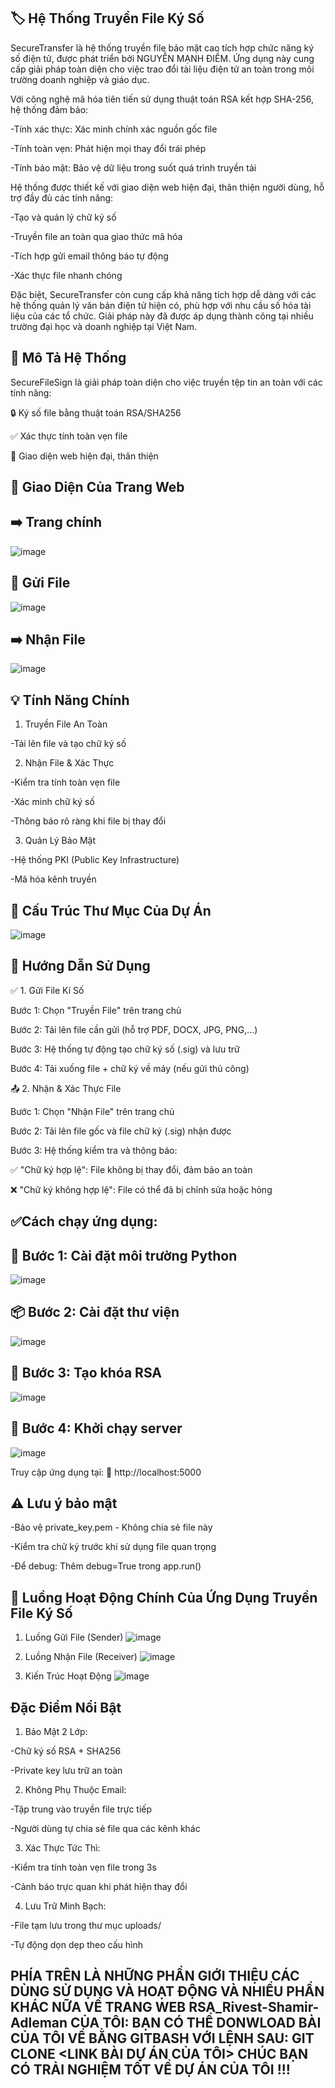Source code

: 
## 🏷 Hệ Thống Truyền File Ký Số
SecureTransfer là hệ thống truyền file bảo mật cao tích hợp chức năng ký số điện tử, được phát triển bởi NGUYỄN MẠNH ĐIỀM. Ứng dụng này cung cấp giải pháp toàn diện cho việc trao đổi tài liệu điện tử an toàn trong môi trường doanh nghiệp và giáo dục.

Với công nghệ mã hóa tiên tiến sử dụng thuật toán RSA kết hợp SHA-256, hệ thống đảm bảo:

-Tính xác thực: Xác minh chính xác nguồn gốc file

-Tính toàn vẹn: Phát hiện mọi thay đổi trái phép

-Tính bảo mật: Bảo vệ dữ liệu trong suốt quá trình truyền tải

Hệ thống được thiết kế với giao diện web hiện đại, thân thiện người dùng, hỗ trợ đầy đủ các tính năng:

-Tạo và quản lý chữ ký số

-Truyền file an toàn qua giao thức mã hóa

-Tích hợp gửi email thông báo tự động

-Xác thực file nhanh chóng

Đặc biệt, SecureTransfer còn cung cấp khả năng tích hợp dễ dàng với các hệ thống quản lý văn bản điện tử hiện có, phù hợp với nhu cầu số hóa tài liệu của các tổ chức. Giải pháp này đã được áp dụng thành công tại nhiều trường đại học và doanh nghiệp tại Việt Nam.
## 📄 Mô Tả Hệ Thống
SecureFileSign là giải pháp toàn diện cho việc truyền tệp tin an toàn với các tính năng:

🔒 Ký số file bằng thuật toán RSA/SHA256

✅ Xác thực tính toàn vẹn file

🎨 Giao diện web hiện đại, thân thiện

## 🎨 Giao Diện Của Trang Web

## ➡️ Trang chính
![image](https://github.com/user-attachments/assets/3d53fd22-d5b8-46ab-9d86-11dd855fde2b)

## 👤 Gửi File
![image](https://github.com/user-attachments/assets/fa3c0778-a2c4-4d5d-bea0-8d7936504618)

## ➡️ Nhận File
![image](https://github.com/user-attachments/assets/e965804d-7e1b-45bf-a6eb-0c8361095800)

## 💡 Tính Năng Chính 
1. Truyền File An Toàn

-Tải lên file và tạo chữ ký số

2. Nhận File & Xác Thực

-Kiểm tra tính toàn vẹn file

-Xác minh chữ ký số

-Thông báo rõ ràng khi file bị thay đổi

3. Quản Lý Bảo Mật

-Hệ thống PKI (Public Key Infrastructure)

-Mã hóa kênh truyền

## 📁 Cấu Trúc Thư Mục Của Dự Án
![image](https://github.com/user-attachments/assets/ad00be33-5bd3-4014-92ab-cf6ff37f1fd7)

## 🧾 Hướng Dẫn Sử Dụng
✅ 1. Gửi File Kí Số

Bước 1: Chọn "Truyền File" trên trang chủ

Bước 2: Tải lên file cần gửi (hỗ trợ PDF, DOCX, JPG, PNG,...)

Bước 3: Hệ thống tự động tạo chữ ký số (.sig) và lưu trữ

Bước 4: Tải xuống file + chữ ký về máy (nếu gửi thủ công)


📤 2. Nhận & Xác Thực File

Bước 1: Chọn "Nhận File" trên trang chủ

Bước 2: Tải lên file gốc và file chữ ký (.sig) nhận được

Bước 3: Hệ thống kiểm tra và thông báo:

✅ "Chữ ký hợp lệ": File không bị thay đổi, đảm bảo an toàn

❌ "Chữ ký không hợp lệ": File có thể đã bị chỉnh sửa hoặc hỏng

## ✅Cách chạy ứng dụng:
## 🔧 Bước 1: Cài đặt môi trường Python
![image](https://github.com/user-attachments/assets/294395a6-20f3-4c57-bd5f-a4881c6c0c76)

## 📦 Bước 2: Cài đặt thư viện
![image](https://github.com/user-attachments/assets/cbe5d8f9-6fa7-414b-9b36-810785371c15)

## 🔑 Bước 3: Tạo khóa RSA
![image](https://github.com/user-attachments/assets/499dd2fb-ec78-477b-9fbb-9e00f4acfc76)

## 🚀 Bước 4: Khởi chạy server
![image](https://github.com/user-attachments/assets/f000b6dc-0f2f-4797-832f-d565949331b9)

Truy cập ứng dụng tại:
🔗 http://localhost:5000

## ⚠ Lưu ý bảo mật
-Bảo vệ private_key.pem - Không chia sẻ file này

-Kiểm tra chữ ký trước khi sử dụng file quan trọng

-Để debug: Thêm debug=True trong app.run()
## 🔄 Luồng Hoạt Động Chính Của Ứng Dụng Truyền File Ký Số

1. Luồng Gửi File (Sender)
![image](https://github.com/user-attachments/assets/e05609a8-b9a0-4bee-99c6-236d2db91216)

2. Luồng Nhận File (Receiver)
![image](https://github.com/user-attachments/assets/8d909e33-0fab-4d64-98cc-7baaf6162e86)

3. Kiến Trúc Hoạt Động
![image](https://github.com/user-attachments/assets/cc68df5f-af2e-4bd0-8ff5-41158e7100d0)

## Đặc Điểm Nổi Bật
1. Bảo Mật 2 Lớp:

-Chữ ký số RSA + SHA256

-Private key lưu trữ an toàn

2. Không Phụ Thuộc Email:

-Tập trung vào truyền file trực tiếp

-Người dùng tự chia sẻ file qua các kênh khác

3. Xác Thực Tức Thì:

-Kiểm tra tính toàn vẹn file trong 3s

-Cảnh báo trực quan khi phát hiện thay đổi

4. Lưu Trữ Minh Bạch:

-File tạm lưu trong thư mục uploads/

-Tự động dọn dẹp theo cấu hình

## PHÍA TRÊN LÀ NHỮNG PHẦN GIỚI THIỆU CÁC DÙNG SỬ DỤNG VÀ HOẠT ĐỘNG VÀ NHIỀU PHẦN KHÁC NỮA VỀ TRANG WEB RSA_Rivest-Shamir-Adleman CỦA TÔI: BẠN CÓ THỂ DONWLOAD BÀI CỦA TÔI VỀ BẰNG GITBASH VỚI LỆNH SAU: GIT CLONE <LINK BÀI DỰ ÁN CỦA TÔI> CHÚC BẠN CÓ TRẢI NGHIỆM TỐT VỀ DỰ ÁN CỦA TÔI !!!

****************************************

→ Task brief
Output a precise copy of the entries, leaving the images out.

→ Result of this task
Source code

: 
## 🏷 Hệ Thống Truyền File Ký Số
SecureTransfer là hệ thống truyền file bảo mật cao tích hợp chức năng ký số điện tử, được phát triển bởi NGUYỄN MẠNH ĐIỀM. Ứng dụng này cung cấp giải pháp toàn diện cho việc trao đổi tài liệu điện tử an toàn trong môi trường doanh nghiệp và giáo dục.

Với công nghệ mã hóa tiên tiến sử dụng thuật toán RSA kết hợp SHA-256, hệ thống đảm bảo:

-Tính xác thực: Xác minh chính xác nguồn gốc file

-Tính toàn vẹn: Phát hiện mọi thay đổi trái phép

-Tính bảo mật: Bảo vệ dữ liệu trong suốt quá trình truyền tải

Hệ thống được thiết kế với giao diện web hiện đại, thân thiện người dùng, hỗ trợ đầy đủ các tính năng:

-Tạo và quản lý chữ ký số

-Truyền file an toàn qua giao thức mã hóa

-Tích hợp gửi email thông báo tự động

-Xác thực file nhanh chóng

Đặc biệt, SecureTransfer còn cung cấp khả năng tích hợp dễ dàng với các hệ thống quản lý văn bản điện tử hiện có, phù hợp với nhu cầu số hóa tài liệu của các tổ chức. Giải pháp này đã được áp dụng thành công tại nhiều trường đại học và doanh nghiệp tại Việt Nam.
## 📄 Mô Tả Hệ Thống
SecureFileSign là giải pháp toàn diện cho việc truyền tệp tin an toàn với các tính năng:

🔒 Ký số file bằng thuật toán RSA/SHA256

✅ Xác thực tính toàn vẹn file

🎨 Giao diện web hiện đại, thân thiện

## 🎨 Giao Diện Của Trang Web

## ➡️ Trang chính
![image](https://github.com/user-attachments/assets/3d53fd22-d5b8-46ab-9d86-11dd855fde2b)

## 👤 Gửi File
![image](https://github.com/user-attachments/assets/fa3c0778-a2c4-4d5d-bea0-8d7936504618)

## ➡️ Nhận File
![image](https://github.com/user-attachments/assets/e965804d-7e1b-45bf-a6eb-0c8361095800)

## 💡 Tính Năng Chính 
1. Truyền File An Toàn

-Tải lên file và tạo chữ ký số

2. Nhận File & Xác Thực

-Kiểm tra tính toàn vẹn file

-Xác minh chữ ký số

-Thông báo rõ ràng khi file bị thay đổi

3. Quản Lý Bảo Mật

-Hệ thống PKI (Public Key Infrastructure)

-Mã hóa kênh truyền

## 📁 Cấu Trúc Thư Mục Của Dự Án
![image](https://github.com/user-attachments/assets/ad00be33-5bd3-4014-92ab-cf6ff37f1fd7)

## 🧾 Hướng Dẫn Sử Dụng
✅ 1. Gửi File Kí Số

Bước 1: Chọn "Truyền File" trên trang chủ

Bước 2: Tải lên file cần gửi (hỗ trợ PDF, DOCX, JPG, PNG,...)

Bước 3: Hệ thống tự động tạo chữ ký số (.sig) và lưu trữ

Bước 4: Tải xuống file + chữ ký về máy (nếu gửi thủ công)


📤 2. Nhận & Xác Thực File

Bước 1: Chọn "Nhận File" trên trang chủ

Bước 2: Tải lên file gốc và file chữ ký (.sig) nhận được

Bước 3: Hệ thống kiểm tra và thông báo:

✅ "Chữ ký hợp lệ": File không bị thay đổi, đảm bảo an toàn

❌ "Chữ ký không hợp lệ": File có thể đã bị chỉnh sửa hoặc hỏng

## ✅Cách chạy ứng dụng:
## 🔧 Bước 1: Cài đặt môi trường Python
![image](https://github.com/user-attachments/assets/294395a6-20f3-4c57-bd5f-a4881c6c0c76)

## 📦 Bước 2: Cài đặt thư viện
![image](https://github.com/user-attachments/assets/cbe5d8f9-6fa7-414b-9b36-810785371c15)

## 🔑 Bước 3: Tạo khóa RSA
![image](https://github.com/user-attachments/assets/499dd2fb-ec78-477b-9fbb-9e00f4acfc76)

## 🚀 Bước 4: Khởi chạy server
![image](https://github.com/user-attachments/assets/f000b6dc-0f2f-4797-832f-d565949331b9)

Truy cập ứng dụng tại:
🔗 http://localhost:5000

## ⚠ Lưu ý bảo mật
-Bảo vệ private_key.pem - Không chia sẻ file này

-Kiểm tra chữ ký trước khi sử dụng file quan trọng

-Để debug: Thêm debug=True trong app.run()
## 🔄 Luồng Hoạt Động Chính Của Ứng Dụng Truyền File Ký Số

1. Luồng Gửi File (Sender)
![image](https://github.com/user-attachments/assets/e05609a8-b9a0-4bee-99c6-236d2db91216)

2. Luồng Nhận File (Receiver)
![image](https://github.com/user-attachments/assets/8d909e33-0fab-4d64-98cc-7baaf6162e86)

3. Kiến Trúc Hoạt Động
![image](https://github.com/user-attachments/assets/cc68df5f-af2e-4bd0-8ff5-41158e7100d0)

## Đặc Điểm Nổi Bật
1. Bảo Mật 2 Lớp:

-Chữ ký số RSA + SHA256

-Private key lưu trữ an toàn

2. Không Phụ Thuộc Email:

-Tập trung vào truyền file trực tiếp

-Người dùng tự chia sẻ file qua các kênh khác

3. Xác Thực Tức Thì:

-Kiểm tra tính toàn vẹn file trong 3s

-Cảnh báo trực quan khi phát hiện thay đổi

4. Lưu Trữ Minh Bạch:

-File tạm lưu trong thư mục uploads/

-Tự động dọn dẹp theo cấu hình

## PHÍA TRÊN LÀ NHỮNG PHẦN GIỚI THIỆU CÁC DÙNG SỬ DỤNG VÀ HOẠT ĐỘNG VÀ NHIỀU PHẦN KHÁC NỮA VỀ TRANG WEB RSA_Rivest-Shamir-Adleman CỦA TÔI: BẠN CÓ THỂ DONWLOAD BÀI CỦA TÔI VỀ BẰNG GITBASH VỚI LỆNH SAU: GIT CLONE <LINK BÀI DỰ ÁN CỦA TÔI> CHÚC BẠN CÓ TRẢI NGHIỆM TỐT VỀ DỰ ÁN CỦA TÔI !!!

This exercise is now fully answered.